The one. Your true love. Your soulmate. Some say that when you meet your soulmate, you will be weak at the knees, become dizzy, and feel completely out of control. Wild isn’t it? The Buddhists, for example, in all their serenity, say you will be at your calmest and most Zen when you’re with your soulmate. Others believe a soulmate is merely a suitable life partner who you can share and enjoy similar life interests with.
“Love is the greatest refreshment in life.” – Pablo Picasso.
You need to first accept love and understand what it means before you can be ready to find your soulmate. Let love be free and without expectations.
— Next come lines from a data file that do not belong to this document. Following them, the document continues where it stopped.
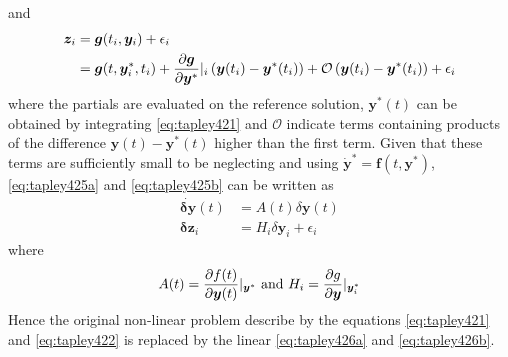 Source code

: and
\begin{equation}\label{eq:tapley425b}
  \begin{aligned}
  \bm{z}_i &= \bm{g}(t_i, \bm{y}_i) + \epsilon _i \\ 
           &= \bm{g}(t, \bm{y}^{*}_{i}, t_i) 
           + \frac{\partial \bm{g}}{\partial \bm{y}^{*}}|_{i} 
           \left( \bm{y}(t_i) - \bm{y}^{*}(t_i) \right) 
           + \mathcal{O}\left( \bm{y}(t_i) - \bm{y}^{*}(t_i) \right) 
           + \epsilon _i
  \end{aligned}
\end{equation}
where the partials are evaluated on the reference solution, $\bm{y}^{*}(t)$ can be 
obtained by integrating \autoref{eq:tapley421} and $\mathcal{O}$ indicate terms 
containing products of the difference $\bm{y}(t) - \bm{y}^{*}(t)$ higher than the 
first term. Given that these terms are sufficiently small to be neglecting and using 
$ \bm{\dot{y}}^{*} = \bm{f}(t, \bm{y}^{*})$, \autoref{eq:tapley425a} and 
\autoref{eq:tapley425b} can be written as
\begin{align}
  \dot{\bm{\delta y}}(t) &= A(t) \delta \bm{y}(t) \label{eq:tapley426a}\\
  \bm{\delta z}_i &= H_i \delta \bm{y}_i + \epsilon _i \label{eq:tapley426b}
\end{align}
where 
\begin{equation}\label{eq:tapley426c}
  A(t) = \frac{\partial f (t)}{\partial \bm{y}(t)}|_{\bm{y}^{*}} 
  \text{ and }
  H_i = \frac{\partial g}{\partial \bm{y}}|_{\bm{y}^{*}_i}
\end{equation}
Hence the original non-linear problem describe by the equations \autoref{eq:tapley421} 
and \autoref{eq:tapley422} is replaced by the linear \autoref{eq:tapley426a} and 
\autoref{eq:tapley426b}.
Love is not complicated, but the problem is that we feel the need to romanticize it. When you idealize something, it will make it seem more appealing than it really is; thus, making it unrealistic and potentially unattainable. You can become demoralized and disappointed when you eventually realize that love isn’t even close to the image that you painted in your head.
“I don’t think that love is the same for everyone. Love is what you want it to be. If you find it, cherish it, because it will teach you how to forgive and love each other for real.”
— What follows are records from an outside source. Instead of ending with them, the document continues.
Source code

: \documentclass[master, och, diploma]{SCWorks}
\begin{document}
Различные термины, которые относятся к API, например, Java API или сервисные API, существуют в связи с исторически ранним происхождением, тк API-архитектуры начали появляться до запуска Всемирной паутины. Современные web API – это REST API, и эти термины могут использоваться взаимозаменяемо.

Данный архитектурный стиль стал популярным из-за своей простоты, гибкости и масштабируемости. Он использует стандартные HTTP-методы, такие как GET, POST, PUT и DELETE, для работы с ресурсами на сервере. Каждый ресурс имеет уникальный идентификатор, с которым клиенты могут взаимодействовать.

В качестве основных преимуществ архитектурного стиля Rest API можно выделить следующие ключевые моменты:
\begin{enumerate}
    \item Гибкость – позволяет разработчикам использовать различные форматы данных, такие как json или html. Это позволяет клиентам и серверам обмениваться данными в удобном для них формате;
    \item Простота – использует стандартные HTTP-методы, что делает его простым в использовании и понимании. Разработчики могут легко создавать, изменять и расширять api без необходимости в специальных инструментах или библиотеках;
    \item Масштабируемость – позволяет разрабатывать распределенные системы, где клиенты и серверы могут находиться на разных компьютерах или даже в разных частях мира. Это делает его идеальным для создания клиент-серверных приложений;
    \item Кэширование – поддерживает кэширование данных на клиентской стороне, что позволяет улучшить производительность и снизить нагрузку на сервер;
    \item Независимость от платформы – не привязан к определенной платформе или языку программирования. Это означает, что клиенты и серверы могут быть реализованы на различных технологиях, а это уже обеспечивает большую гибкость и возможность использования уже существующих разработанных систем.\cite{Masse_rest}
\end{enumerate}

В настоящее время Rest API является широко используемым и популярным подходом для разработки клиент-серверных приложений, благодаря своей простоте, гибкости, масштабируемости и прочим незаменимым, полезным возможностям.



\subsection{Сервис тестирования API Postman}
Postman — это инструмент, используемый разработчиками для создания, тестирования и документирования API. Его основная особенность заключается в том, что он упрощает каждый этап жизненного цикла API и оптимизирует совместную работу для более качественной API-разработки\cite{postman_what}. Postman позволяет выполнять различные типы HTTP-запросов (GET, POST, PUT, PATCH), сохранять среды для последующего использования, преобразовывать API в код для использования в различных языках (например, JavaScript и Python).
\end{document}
This advice was given by a dear friend while we were hanging out in the city one day, enjoying each other’s company. Tragically, she passed away a few days later, but her advice on love has been seared into my mind, and I still remember the wise words she told me to this day. I firmly believe that love is what you want it to be; it is something elegant and classic that needs to grow naturally. It can’t be forced, so give it all the space and time it needs, and then embrace and cherish love when you find it.
Her words that night proved to be a key stepping stone for my journey in finding my soulmate. It was the leap of faith that I needed almost four years after my first relationship. Her view on love and all its intricacies enabled me to break away from my commitment issues, to stop following some vague depiction of how love should be, and, most importantly, to look for something I both wanted and needed.
Such as a rose, love is beautiful and holds sharp thorns that will pierce through your heart if you’re not ready to understand and accept its various appearances. Love can come to you in contrasting guises that will each serve you with a different purpose.
Now, let me take you on a journey back to when I was still in college. As far as I can remember, I’ve recognized three significant relationships that I’ve experienced. Like many, I have had my share of no-strings attached and casual relationships over the years, but it is these three that stood out and proved to have any substance.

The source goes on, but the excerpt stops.